YOUR TASK
A single number is expected: the count of lines below where the word "text" occurs.
* * * * * * *
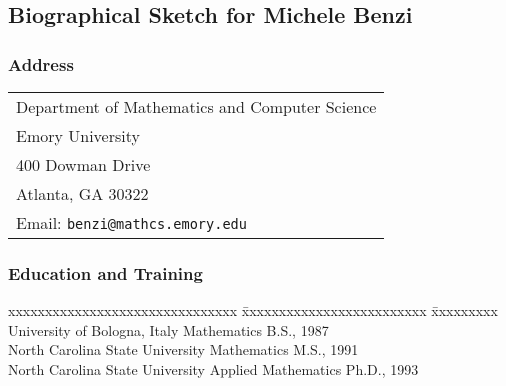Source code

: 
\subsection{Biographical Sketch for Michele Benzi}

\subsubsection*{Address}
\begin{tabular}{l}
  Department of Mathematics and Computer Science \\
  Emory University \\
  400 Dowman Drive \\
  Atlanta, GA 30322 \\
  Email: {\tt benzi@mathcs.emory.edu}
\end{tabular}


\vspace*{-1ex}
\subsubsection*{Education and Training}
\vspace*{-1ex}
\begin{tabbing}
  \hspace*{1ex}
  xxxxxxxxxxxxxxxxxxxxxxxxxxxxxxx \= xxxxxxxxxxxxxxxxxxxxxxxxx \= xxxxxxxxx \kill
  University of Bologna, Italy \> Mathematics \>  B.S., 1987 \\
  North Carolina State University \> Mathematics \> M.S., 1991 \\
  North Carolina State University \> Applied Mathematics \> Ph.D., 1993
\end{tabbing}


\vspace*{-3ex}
* * * * * * *
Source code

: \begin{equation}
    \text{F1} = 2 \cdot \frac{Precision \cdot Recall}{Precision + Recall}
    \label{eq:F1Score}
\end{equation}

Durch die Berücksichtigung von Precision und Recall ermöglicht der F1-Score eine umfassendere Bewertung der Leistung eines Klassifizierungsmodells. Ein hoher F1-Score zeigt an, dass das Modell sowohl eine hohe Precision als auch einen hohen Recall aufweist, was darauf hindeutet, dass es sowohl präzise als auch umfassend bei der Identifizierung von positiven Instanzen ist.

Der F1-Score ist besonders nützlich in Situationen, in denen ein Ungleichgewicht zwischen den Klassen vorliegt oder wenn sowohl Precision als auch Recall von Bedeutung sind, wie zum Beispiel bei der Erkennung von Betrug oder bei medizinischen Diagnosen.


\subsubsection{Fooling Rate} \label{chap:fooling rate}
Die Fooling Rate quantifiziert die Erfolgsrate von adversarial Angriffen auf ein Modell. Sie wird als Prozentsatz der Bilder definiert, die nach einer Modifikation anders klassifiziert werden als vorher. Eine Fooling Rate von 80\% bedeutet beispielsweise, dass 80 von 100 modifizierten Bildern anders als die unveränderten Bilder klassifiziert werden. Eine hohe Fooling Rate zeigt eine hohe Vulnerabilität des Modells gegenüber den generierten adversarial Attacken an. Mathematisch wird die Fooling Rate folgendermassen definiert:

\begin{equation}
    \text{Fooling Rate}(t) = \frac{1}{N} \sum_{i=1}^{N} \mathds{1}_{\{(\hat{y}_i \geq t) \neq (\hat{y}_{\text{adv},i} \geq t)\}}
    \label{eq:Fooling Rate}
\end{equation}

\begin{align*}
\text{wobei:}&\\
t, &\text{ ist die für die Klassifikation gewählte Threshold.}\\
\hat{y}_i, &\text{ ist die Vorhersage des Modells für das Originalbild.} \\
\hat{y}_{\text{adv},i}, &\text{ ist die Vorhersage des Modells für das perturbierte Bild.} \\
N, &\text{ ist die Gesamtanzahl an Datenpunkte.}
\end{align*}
* * * * * * *
THE COMPLETED TASK
7